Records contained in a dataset

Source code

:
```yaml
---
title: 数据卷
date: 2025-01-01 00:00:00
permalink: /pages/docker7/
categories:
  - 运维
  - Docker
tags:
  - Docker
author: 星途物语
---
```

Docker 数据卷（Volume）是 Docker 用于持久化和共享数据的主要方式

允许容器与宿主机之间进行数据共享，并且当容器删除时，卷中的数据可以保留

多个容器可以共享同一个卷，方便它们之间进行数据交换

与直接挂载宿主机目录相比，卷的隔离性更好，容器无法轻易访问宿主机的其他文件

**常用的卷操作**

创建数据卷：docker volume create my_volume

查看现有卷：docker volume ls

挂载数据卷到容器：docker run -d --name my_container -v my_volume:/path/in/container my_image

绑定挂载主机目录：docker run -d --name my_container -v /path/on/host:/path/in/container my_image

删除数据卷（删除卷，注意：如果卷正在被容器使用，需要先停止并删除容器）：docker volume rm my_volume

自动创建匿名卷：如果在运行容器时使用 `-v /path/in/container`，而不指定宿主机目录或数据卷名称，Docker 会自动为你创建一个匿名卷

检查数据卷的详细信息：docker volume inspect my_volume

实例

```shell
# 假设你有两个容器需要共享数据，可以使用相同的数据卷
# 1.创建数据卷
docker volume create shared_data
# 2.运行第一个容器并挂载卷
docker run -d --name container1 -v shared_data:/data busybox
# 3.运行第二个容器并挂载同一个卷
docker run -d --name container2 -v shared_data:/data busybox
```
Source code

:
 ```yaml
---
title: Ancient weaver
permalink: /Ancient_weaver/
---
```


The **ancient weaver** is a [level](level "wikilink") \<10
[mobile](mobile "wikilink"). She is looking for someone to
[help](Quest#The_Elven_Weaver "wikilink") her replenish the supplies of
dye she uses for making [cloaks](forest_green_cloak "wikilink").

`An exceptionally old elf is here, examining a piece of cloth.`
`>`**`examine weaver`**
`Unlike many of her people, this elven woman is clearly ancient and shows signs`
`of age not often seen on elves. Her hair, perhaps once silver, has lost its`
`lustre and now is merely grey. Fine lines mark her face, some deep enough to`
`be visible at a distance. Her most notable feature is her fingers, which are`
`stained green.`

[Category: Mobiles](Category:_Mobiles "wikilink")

Aim of the task: An exact repeat of all the entries above is required.

Response for this exercise:
Source code

:
```yaml
---
title: 数据卷
date: 2025-01-01 00:00:00
permalink: /pages/docker7/
categories:
  - 运维
  - Docker
tags:
  - Docker
author: 星途物语
---
```

Docker 数据卷（Volume）是 Docker 用于持久化和共享数据的主要方式

允许容器与宿主机之间进行数据共享，并且当容器删除时，卷中的数据可以保留

多个容器可以共享同一个卷，方便它们之间进行数据交换

与直接挂载宿主机目录相比，卷的隔离性更好，容器无法轻易访问宿主机的其他文件

**常用的卷操作**

创建数据卷：docker volume create my_volume

查看现有卷：docker volume ls

挂载数据卷到容器：docker run -d --name my_container -v my_volume:/path/in/container my_image

绑定挂载主机目录：docker run -d --name my_container -v /path/on/host:/path/in/container my_image

删除数据卷（删除卷，注意：如果卷正在被容器使用，需要先停止并删除容器）：docker volume rm my_volume

自动创建匿名卷：如果在运行容器时使用 `-v /path/in/container`，而不指定宿主机目录或数据卷名称，Docker 会自动为你创建一个匿名卷

检查数据卷的详细信息：docker volume inspect my_volume

实例

```shell
# 假设你有两个容器需要共享数据，可以使用相同的数据卷
# 1.创建数据卷
docker volume create shared_data
# 2.运行第一个容器并挂载卷
docker run -d --name container1 -v shared_data:/data busybox
# 3.运行第二个容器并挂载同一个卷
docker run -d --name container2 -v shared_data:/data busybox
```
Source code

:
 ```yaml
---
title: Ancient weaver
permalink: /Ancient_weaver/
---
```


The **ancient weaver** is a [level](level "wikilink") \<10
[mobile](mobile "wikilink"). She is looking for someone to
[help](Quest#The_Elven_Weaver "wikilink") her replenish the supplies of
dye she uses for making [cloaks](forest_green_cloak "wikilink").

`An exceptionally old elf is here, examining a piece of cloth.`
`>`**`examine weaver`**
`Unlike many of her people, this elven woman is clearly ancient and shows signs`
`of age not often seen on elves. Her hair, perhaps once silver, has lost its`
`lustre and now is merely grey. Fine lines mark her face, some deep enough to`
`be visible at a distance. Her most notable feature is her fingers, which are`
`stained green.`

[Category: Mobiles](Category:_Mobiles "wikilink")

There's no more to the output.